What is expected>
Search the material below for the word "Framework" and copy every line in which it occurs.

Information shown>
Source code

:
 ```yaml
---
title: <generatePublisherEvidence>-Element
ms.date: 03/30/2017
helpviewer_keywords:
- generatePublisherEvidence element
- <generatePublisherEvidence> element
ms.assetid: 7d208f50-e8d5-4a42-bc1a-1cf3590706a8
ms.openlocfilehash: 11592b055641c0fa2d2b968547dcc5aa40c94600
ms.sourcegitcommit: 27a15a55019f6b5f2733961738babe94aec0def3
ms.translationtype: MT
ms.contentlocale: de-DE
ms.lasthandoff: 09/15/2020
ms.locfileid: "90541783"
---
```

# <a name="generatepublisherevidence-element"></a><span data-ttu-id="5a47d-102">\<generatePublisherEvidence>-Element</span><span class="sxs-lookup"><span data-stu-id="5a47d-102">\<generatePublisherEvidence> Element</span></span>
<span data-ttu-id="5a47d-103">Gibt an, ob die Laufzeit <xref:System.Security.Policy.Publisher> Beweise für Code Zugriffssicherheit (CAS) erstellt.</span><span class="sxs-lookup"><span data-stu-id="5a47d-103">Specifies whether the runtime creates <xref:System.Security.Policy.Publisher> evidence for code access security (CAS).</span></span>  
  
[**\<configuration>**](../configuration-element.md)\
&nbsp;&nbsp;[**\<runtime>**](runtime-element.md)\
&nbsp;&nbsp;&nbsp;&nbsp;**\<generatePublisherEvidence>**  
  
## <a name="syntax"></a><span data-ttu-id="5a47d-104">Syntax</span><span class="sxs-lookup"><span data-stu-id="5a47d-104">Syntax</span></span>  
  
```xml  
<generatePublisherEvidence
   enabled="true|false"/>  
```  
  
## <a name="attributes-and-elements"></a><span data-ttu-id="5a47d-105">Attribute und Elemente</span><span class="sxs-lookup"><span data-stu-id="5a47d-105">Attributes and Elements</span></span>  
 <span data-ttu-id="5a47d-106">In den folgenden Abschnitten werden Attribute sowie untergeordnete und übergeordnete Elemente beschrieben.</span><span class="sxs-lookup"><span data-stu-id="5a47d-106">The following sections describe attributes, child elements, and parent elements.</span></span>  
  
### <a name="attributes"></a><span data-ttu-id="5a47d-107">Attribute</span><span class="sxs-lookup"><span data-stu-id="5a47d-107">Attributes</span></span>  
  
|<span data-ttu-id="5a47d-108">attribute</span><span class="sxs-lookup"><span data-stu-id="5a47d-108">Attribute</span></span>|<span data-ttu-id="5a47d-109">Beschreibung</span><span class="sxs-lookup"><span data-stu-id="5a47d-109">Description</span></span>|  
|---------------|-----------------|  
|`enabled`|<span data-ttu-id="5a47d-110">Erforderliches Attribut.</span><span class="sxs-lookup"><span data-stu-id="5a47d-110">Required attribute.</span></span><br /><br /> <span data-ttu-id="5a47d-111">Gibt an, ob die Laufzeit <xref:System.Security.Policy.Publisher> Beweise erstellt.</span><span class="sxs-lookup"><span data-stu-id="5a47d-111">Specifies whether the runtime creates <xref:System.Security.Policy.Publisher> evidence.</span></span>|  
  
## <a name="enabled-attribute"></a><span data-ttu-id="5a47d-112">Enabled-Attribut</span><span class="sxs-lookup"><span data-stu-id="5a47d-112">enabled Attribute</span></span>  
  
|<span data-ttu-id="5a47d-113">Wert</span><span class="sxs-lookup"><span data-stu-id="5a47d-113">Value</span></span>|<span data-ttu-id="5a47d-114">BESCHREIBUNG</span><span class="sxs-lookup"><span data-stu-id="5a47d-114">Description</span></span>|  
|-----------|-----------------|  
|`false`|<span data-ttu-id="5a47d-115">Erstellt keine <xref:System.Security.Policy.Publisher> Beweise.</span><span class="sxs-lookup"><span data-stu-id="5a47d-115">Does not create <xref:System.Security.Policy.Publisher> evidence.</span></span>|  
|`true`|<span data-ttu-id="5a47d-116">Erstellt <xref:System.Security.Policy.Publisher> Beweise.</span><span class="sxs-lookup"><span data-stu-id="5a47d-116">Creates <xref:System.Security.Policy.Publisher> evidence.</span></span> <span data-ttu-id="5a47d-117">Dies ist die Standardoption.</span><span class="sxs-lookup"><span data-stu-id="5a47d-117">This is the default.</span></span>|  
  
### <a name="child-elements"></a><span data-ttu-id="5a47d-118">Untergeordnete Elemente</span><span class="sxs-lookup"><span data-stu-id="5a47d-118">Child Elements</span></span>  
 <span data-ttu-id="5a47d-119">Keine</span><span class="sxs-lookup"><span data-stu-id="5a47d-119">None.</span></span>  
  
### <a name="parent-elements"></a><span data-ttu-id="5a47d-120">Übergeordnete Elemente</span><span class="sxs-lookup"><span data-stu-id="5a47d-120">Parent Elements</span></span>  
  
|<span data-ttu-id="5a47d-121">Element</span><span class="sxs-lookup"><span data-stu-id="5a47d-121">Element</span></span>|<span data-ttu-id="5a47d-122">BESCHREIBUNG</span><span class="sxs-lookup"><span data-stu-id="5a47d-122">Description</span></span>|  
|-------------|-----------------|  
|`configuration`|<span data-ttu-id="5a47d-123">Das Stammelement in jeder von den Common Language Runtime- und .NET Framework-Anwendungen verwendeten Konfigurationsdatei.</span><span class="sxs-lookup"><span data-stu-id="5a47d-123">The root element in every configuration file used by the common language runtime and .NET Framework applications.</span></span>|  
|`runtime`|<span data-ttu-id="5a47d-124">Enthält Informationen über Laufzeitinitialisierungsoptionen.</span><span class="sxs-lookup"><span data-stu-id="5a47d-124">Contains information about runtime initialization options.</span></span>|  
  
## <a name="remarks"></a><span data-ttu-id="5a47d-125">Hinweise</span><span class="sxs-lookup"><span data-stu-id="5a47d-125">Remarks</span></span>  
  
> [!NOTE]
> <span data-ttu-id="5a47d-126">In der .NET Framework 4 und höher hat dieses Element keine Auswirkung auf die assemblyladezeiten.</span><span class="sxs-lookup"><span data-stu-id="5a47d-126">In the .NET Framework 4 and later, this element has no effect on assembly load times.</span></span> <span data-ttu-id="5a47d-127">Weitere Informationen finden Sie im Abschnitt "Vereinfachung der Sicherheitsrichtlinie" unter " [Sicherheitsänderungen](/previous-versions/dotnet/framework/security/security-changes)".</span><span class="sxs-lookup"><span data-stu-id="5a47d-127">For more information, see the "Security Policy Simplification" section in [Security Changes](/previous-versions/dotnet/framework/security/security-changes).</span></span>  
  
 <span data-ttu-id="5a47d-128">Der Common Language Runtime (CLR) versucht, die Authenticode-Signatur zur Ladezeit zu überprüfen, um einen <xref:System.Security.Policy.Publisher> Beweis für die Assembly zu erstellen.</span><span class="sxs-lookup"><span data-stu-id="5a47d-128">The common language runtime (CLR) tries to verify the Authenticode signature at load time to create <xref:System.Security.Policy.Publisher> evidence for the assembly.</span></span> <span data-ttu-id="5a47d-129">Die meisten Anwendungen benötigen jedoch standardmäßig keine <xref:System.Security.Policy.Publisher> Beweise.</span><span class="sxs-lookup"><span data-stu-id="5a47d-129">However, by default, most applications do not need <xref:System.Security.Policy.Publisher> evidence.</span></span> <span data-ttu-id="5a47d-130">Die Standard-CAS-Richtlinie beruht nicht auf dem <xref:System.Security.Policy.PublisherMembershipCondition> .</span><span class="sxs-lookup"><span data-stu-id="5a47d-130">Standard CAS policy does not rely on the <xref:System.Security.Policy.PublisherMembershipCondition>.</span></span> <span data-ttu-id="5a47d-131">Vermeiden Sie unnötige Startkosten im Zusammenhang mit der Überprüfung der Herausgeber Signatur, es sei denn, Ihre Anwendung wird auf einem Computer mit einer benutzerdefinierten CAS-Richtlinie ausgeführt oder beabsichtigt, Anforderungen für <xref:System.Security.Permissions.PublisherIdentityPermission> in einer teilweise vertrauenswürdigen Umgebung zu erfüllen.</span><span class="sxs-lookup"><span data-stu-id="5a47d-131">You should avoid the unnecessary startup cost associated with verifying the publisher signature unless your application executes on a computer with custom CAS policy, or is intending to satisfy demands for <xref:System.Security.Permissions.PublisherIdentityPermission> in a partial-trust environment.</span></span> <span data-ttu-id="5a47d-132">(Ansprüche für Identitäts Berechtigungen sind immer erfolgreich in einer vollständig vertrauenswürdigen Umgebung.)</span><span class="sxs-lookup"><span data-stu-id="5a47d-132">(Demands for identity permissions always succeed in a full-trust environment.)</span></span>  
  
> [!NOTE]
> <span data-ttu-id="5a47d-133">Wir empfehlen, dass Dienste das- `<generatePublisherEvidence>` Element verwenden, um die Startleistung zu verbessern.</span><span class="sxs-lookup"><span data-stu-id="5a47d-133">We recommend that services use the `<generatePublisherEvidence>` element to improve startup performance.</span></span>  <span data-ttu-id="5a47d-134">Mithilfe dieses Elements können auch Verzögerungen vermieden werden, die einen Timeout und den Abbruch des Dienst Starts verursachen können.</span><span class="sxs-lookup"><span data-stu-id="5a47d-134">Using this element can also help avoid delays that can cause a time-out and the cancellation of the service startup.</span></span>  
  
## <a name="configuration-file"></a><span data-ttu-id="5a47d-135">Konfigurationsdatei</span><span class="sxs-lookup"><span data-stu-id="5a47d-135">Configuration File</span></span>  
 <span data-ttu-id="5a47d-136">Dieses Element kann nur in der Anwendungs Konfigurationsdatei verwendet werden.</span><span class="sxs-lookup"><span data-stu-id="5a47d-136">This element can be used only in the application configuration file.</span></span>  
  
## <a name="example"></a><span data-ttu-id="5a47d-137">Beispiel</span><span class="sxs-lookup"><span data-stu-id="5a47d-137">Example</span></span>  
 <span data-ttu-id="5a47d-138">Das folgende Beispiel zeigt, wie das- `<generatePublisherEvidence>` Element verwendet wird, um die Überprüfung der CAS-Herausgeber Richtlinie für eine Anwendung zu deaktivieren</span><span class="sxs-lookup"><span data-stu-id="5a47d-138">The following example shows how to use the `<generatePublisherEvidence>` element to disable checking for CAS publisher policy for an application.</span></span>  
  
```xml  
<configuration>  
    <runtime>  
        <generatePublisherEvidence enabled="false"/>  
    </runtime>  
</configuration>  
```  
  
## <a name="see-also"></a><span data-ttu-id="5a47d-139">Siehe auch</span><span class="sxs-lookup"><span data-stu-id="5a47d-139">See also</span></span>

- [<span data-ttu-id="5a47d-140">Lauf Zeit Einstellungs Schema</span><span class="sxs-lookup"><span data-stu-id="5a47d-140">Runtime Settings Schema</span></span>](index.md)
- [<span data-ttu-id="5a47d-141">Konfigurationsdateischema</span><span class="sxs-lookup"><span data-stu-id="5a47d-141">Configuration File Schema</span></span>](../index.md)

Written response>
|`configuration`|<span data-ttu-id="5a47d-123">Das Stammelement in jeder von den Common Language Runtime- und .NET Framework-Anwendungen verwendeten Konfigurationsdatei.</span><span class="sxs-lookup"><span data-stu-id="5a47d-123">The root element in every configuration file used by the common language runtime and .NET Framework applications.</span></span>|  
> <span data-ttu-id="5a47d-126">In der .NET Framework 4 und höher hat dieses Element keine Auswirkung auf die assemblyladezeiten.</span><span class="sxs-lookup"><span data-stu-id="5a47d-126">In the .NET Framework 4 and later, this element has no effect on assembly load times.</span></span> <span data-ttu-id="5a47d-127">Weitere Informationen finden Sie im Abschnitt "Vereinfachung der Sicherheitsrichtlinie" unter " [Sicherheitsänderungen](/previous-versions/dotnet/framework/security/security-changes)".</span><span class="sxs-lookup"><span data-stu-id="5a47d-127">For more information, see the "Security Policy Simplification" section in [Security Changes](/previous-versions/dotnet/framework/security/security-changes).</span></span>  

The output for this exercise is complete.